Throughout his quest, Aang meets various friends, starting with Water Tribe members, Katara and Sokka, and Earth Kingdom resident Toph. A story of friendship, love, faith, destiny and redemption, “Avatar” showcases a depth of storytelling not often seen in Western animation. 

While the world of the show is a fantasy one, it is not the usual kind depicted in typical Western media of knights and orcs and dragons and castles. Rather, the show is centered around Eastern mythology and stylings, everywhere from the title to the world the characters inhabit.

“Avatar” itself is a Sanskrit word, most commonly referring to the reincarnations of the Hindu god Vishnu, who manifested himself into our world time after time to fight evil and restore balance. The idea of a spirit reincarnating itself age after age is a very Buddhist concept, with previous incarnations of the Buddha being prominent in the religion’s mythology, and the Dalai Lama, himself, being the reincarnation of past Dalai Lamas in Tibetan culture. 

The entrenched Eastern spirituality in the show is supported by the general stylings of the world, which are also of Asian culture, from the houses to the clothing, to the cities, to the intricacies of everyday life, with each nation representing a different Asian culture. 

Anime influences are also found throughout, whether it be in the way the show is drawn and animated, to the style of storytelling. By introducing all these new elements in Western television, the show broadened the horizon of what could be shown to audiences.

The depths of characters were unlike most other animated shows of the time, with each of them evolving as the show progressed, with Aang becoming a true, dutiful hero, Katara learning the value of forgiveness and trust, Sokka finding his own value in his skills, Toph overcoming her disability and making friends and the antagonist Zuko finding redemption.
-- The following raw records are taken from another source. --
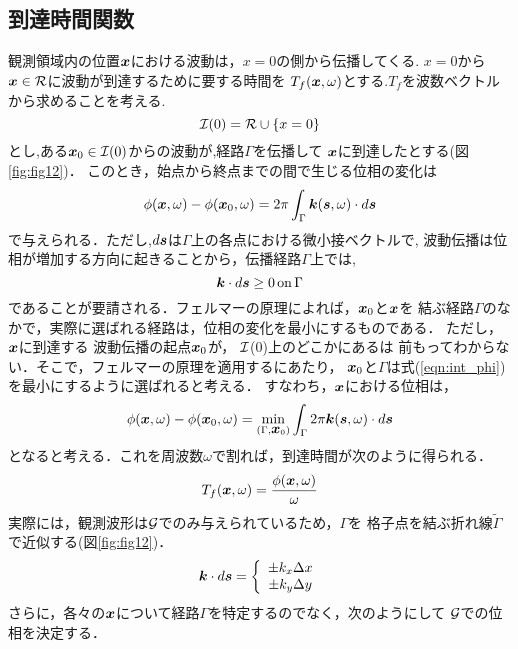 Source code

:\subsection{到達時間関数}
観測領域内の位置$\mbox{\boldmath{$x$}}$における波動は，$x=0$の側から伝播してくる.
$x=0$から$\fat{x}\in {\cal R}$に波動が到達するために要する時間を
$T_f(\mbox{\boldmath{$x$}},\omega)$とする.$T_f$を波数ベクトルから求めることを考える.
\begin{equation}
	{\cal I}(0)={\cal R} \cup \left\{ x=0\right\}
	\label{eqn:def_I0}
\end{equation}
とし,ある$\fat{x}_0\in {\cal I}(0)$からの波動が,経路$\Gamma$を伝播して
$\mbox{\boldmath{$x$}}$に到達したとする(図\ref{fig:fig12})．
このとき，始点から終点までの間で生じる位相の変化は
\begin{equation}
	\phi(\fat{x},\omega)-\phi(\fat{x}_0,\omega)=
	2\pi \int_{\Gamma} \fat{k}(\fat{s},\omega)\cdot d\fat{s}
	\label{eqn:int_phi}
\end{equation}
で与えられる．ただし,$d\mbox{\boldmath{$s$}}$は$\Gamma$上の各点における微小接ベクトルで, 
波動伝播は位相が増加する方向に起きることから，伝播経路$\Gamma$上では,
\begin{equation}
	\fat{k}\cdot d\fat{s}\geq 0 \, {\rm on} \, \Gamma 
	\label{eqn:}
\end{equation}
であることが要請される．フェルマーの原理によれば，$\mbox{\boldmath{$x$}}_0$と$\mbox{\boldmath{$x$}}$を
結ぶ経路$\Gamma$のなかで，実際に選ばれる経路は，位相の変化を最小にするものである．
ただし，$\mbox{\boldmath{$x$}}$に到達する 波動伝播の起点$\mbox{\boldmath{$x$}}_0$が， $\cal I$(0)上のどこかにあるは
前もってわからない．そこで，フェルマーの原理を適用するにあたり，
$\mbox{\boldmath{$x$}}_0$と$\Gamma$は式(\ref{eqn:int_phi})を最小にするように選ばれると考える．
すなわち，$\mbox{\boldmath{$x$}}$における位相は，
\begin{equation}
	\phi(\fat{x},\omega) - \phi(\fat{x}_0,\omega)
	=
	\min_{\left(\Gamma, \fat{x}_0\right)}
	\int_\Gamma 2\pi \fat{k}(\fat{s},\omega) \cdot d\fat{s}
	\label{eqn:Fermat}
\end{equation}
となると考える．これを周波数$\omega$で割れば，到達時間が次のように得られる．
\begin{equation}
	T_f(\fat{x},\omega) = \frac{\phi(\fat{x},\omega)}{\omega}
	\label{eqn:def_Tf}
\end{equation}
実際には，観測波形は${\cal G}$でのみ与えられているため，$\Gamma$を
格子点を結ぶ折れ線$\tilde \Gamma$で近似する(図\ref{fig:fig12})．
\begin{equation}
	\fat{k}\cdot d\fat{s}
	=
	\left\{
	\begin{array}{c}
		\pm k_x \Delta x \\
		\pm k_y \Delta y
	\end{array}
	\right.
	\label{eqn:}
\end{equation}
さらに，各々の$\mbox{\boldmath{$x$}}$について経路$\Gamma$を特定するのでなく，次のようにして
$\cal G$での位相を決定する．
This level of detail makes the show a special one even today. 

One of the first animated programs to blend the line between children and adult shows, “Avatar” appealed to all, as it ranged in tone from adventurous, to bleak, to action-packed, to romantic, to comedic, to spiritual. 

Set over three seasons, the show became a cultural event for many in our age group, defining what a fantasy epic could be in ways that “The Lord of the Rings” or the original “Star Wars” trilogy had done in previous generations.

“Avatar” reinvigorated the world of 2D animation in a world of increasingly 3D, CGI shows. Without “Avatar,” shows like “Adventure Time,” “Steven Universe” or “Gravity Falls” probably never would have aired. 

“Avatar” had its own sequel show, “The Legend of Korra,” which, while not quite reaching the heights of the original, still has its place in the canon of the universe, despite being undermined by budget cuts and being taken off the air in its final season by Nickelodeon. 

A live-action movie based on the first season was also released in 2010, directed by M. Night Shyamalan, but unfortunately, the overabundance of exposition, poor acting and misunderstanding of the original themes kept the movie from approaching even mediocrity, let alone the brilliance of the original. 

Another live-action remake in the form of a Netflix series is on its way, with the original creators, Konietzko and DiMartino onboard, so perhaps the future of the franchise is bright. 

All that can be said, 15 years after the airing of the first episode, is thank you, “Avatar.” Thank you for creating a story that touched a generation and introduced a new world unlike any other to American audiences. May your story of saving the world continue to be shown for generations to come.